* _Exercise goal_
Look for the word "current" in the data below, and copy every line that holds it.

* _Stored data_
┄┄┄┄┄┄
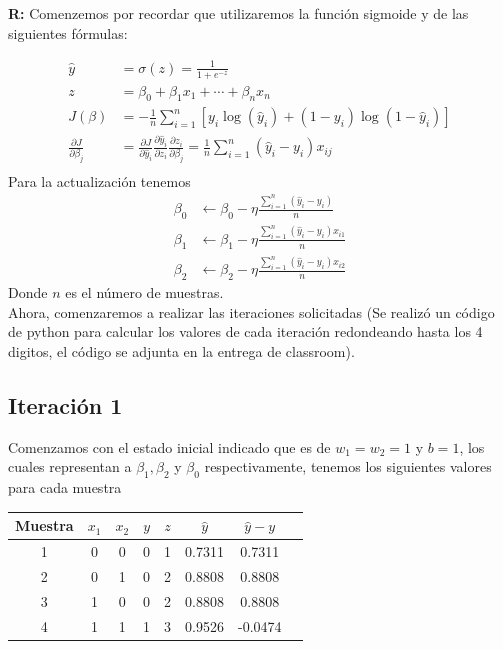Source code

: \textbf{R:} Comenzemos por recordar que utilizaremos la función sigmoide y de las siguientes fórmulas:

\begin{align*}
    \hat{y} &= \sigma(z) = \frac{1}{1 + e^{-z}}\\
    z &= \beta_0 + \beta_1 x_1 + \cdots + \beta_n x_n \\
    J(\beta) &= -\frac{1}{n} \sum_{i=1}^n \left[ y_i \log(\hat{y}_i) + (1-y_i) \log(1-\hat{y}_i) \right]\\
    \frac{\partial J}{\partial \beta_j} &= 
    \frac{\partial J}{\partial \hat{y}_i} 
    \frac{\partial \hat{y}_i}{\partial z_i} 
    \frac{\partial z_i}{\partial \beta_j}  
    =\frac{1}{n} \sum_{i=1}^n (\hat{y}_i - y_i)x_{ij} \\
\end{align*}
Para la actualización tenemos
\begin{align*}
    \beta_0 &\gets \beta_0 - \eta \frac{\sum_{i=1}^n (\hat{y}_i - y_i)}{n} \\
    \beta_1 &\gets \beta_1 - \eta \frac{\sum_{i=1}^n (\hat{y}_i - y_i)x_{i1}}{n} \\
    \beta_2 &\gets \beta_2 - \eta \frac{\sum_{i=1}^n (\hat{y}_i - y_i)x_{i2}}{n}
\end{align*}
Donde $n$ es el número de muestras.\\
Ahora, comenzaremos a realizar las iteraciones solicitadas (Se realizó un código de python para calcular los valores de cada iteración redondeando hasta los 4 digitos, el código se adjunta en la entrega de classroom).
\newpage
\subsection*{Iteración 1}
Comenzamos con el estado inicial indicado que es de $w_1 = w_2 = 1$ y $b=1$, los cuales representan a $\beta_1, \beta_2$ y $\beta_0$ respectivamente, tenemos los siguientes valores para cada muestra
\begin{center}
    \begin{tabular}{c||c|c|c|c|c|c|c}
        Muestra &$x_1$ & $x_2$ & $y$ & $z$ & $\hat{y}$ & $\hat{y} - y$ \\
        \hline
        1&0 & 0 & 0 & 1 & 0.7311 & 0.7311 \\
        2&0 & 1 & 0 & 2 & 0.8808 & 0.8808 \\
        3&1 & 0 & 0 & 2 & 0.8808 & 0.8808 \\
        4&1 & 1 & 1 & 3 & 0.9526 & -0.0474
    \end{tabular}
\end{center}

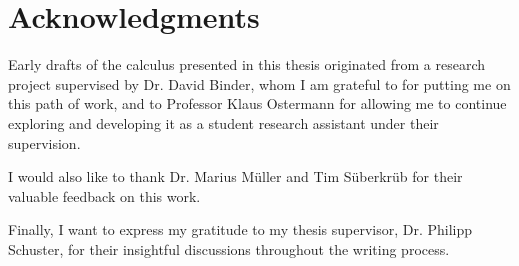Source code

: 
\begingroup
\let\clearpage\relax
\let\cleardoublepage\relax
\let\cleardoublepage\relax
\chapter*{Acknowledgments}
Early drafts of the calculus presented in this thesis originated from a research
project supervised by Dr. David Binder, whom I am grateful to for putting me on
this path of work, and to Professor Klaus Ostermann for allowing me to continue
exploring and developing it as a student research assistant under their supervision.

I would also like to thank Dr. Marius Müller and Tim Süberkrüb
for their valuable feedback on this work.

Finally, I want to express my gratitude to my thesis supervisor, Dr. Philipp Schuster,
for their insightful discussions throughout the writing process.

\endgroup



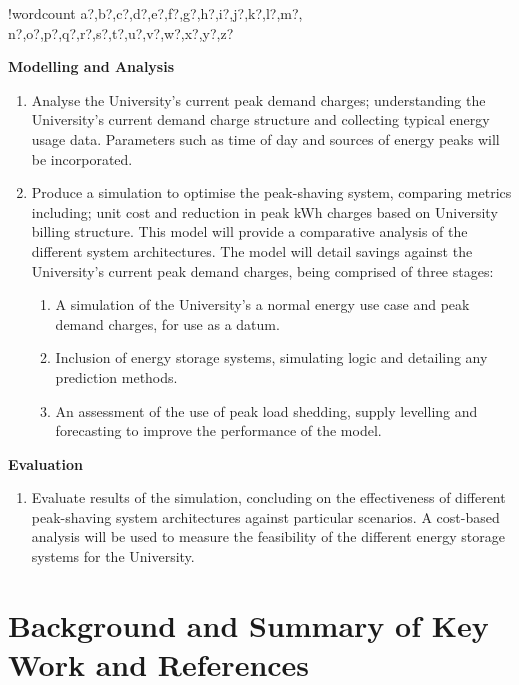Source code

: \documentclass[fontsize=9.5pt]{extarticle}
\newcounter{words}
\newenvironment{counted}{%
  \setcounter{words}{0}
  \SearchList!{wordcount}{\stepcounter{words}}
    {a?,b?,c?,d?,e?,f?,g?,h?,i?,j?,k?,l?,m?,
    n?,o?,p?,q?,r?,s?,t?,u?,v?,w?,x?,y?,z?}
  \UndoBoundary{'}
  \SearchOrder{p;}}{%
  \StopSearching}
\begin{document}
\begin{counted}
\begin{enumerate}[resume]
\end{enumerate}

\textbf{Modelling and Analysis}

\begin{enumerate}[resume]
\item Analyse the University’s current peak demand charges; understanding the University’s current demand charge structure and collecting typical energy usage data. Parameters such as time of day and sources of energy peaks will be incorporated.
\item Produce a simulation to optimise the peak-shaving system, comparing metrics including; unit cost and reduction in peak kWh charges based on University billing structure. This model will provide a comparative analysis of the different system architectures. The model will detail savings against the University’s current peak demand charges, being comprised of three stages:
\begin{enumerate}
\item A simulation of the University's a normal energy use case and peak demand charges, for use as a datum.
\item Inclusion of energy storage systems, simulating logic and detailing any prediction methods.
\item An assessment of the use of peak load shedding, supply levelling and forecasting to improve the performance of the model.
\end{enumerate}
\end{enumerate}

\textbf{Evaluation}

\begin{enumerate}[resume]
\item Evaluate results of the simulation, concluding on the effectiveness of different peak-shaving system architectures against particular scenarios. A cost-based analysis will be used to measure the feasibility of the different energy storage systems for the University.
\end{enumerate}

\newpage

\section{Background and Summary of Key Work and
References}\label{background-and-summary-of-key-work-and-references}


\end{counted}
\end{document}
┄┄┄┄┄┄
* _Exercise answer_
\item Analyse the University’s current peak demand charges; understanding the University’s current demand charge structure and collecting typical energy usage data. Parameters such as time of day and sources of energy peaks will be incorporated.
\item Produce a simulation to optimise the peak-shaving system, comparing metrics including; unit cost and reduction in peak kWh charges based on University billing structure. This model will provide a comparative analysis of the different system architectures. The model will detail savings against the University’s current peak demand charges, being comprised of three stages:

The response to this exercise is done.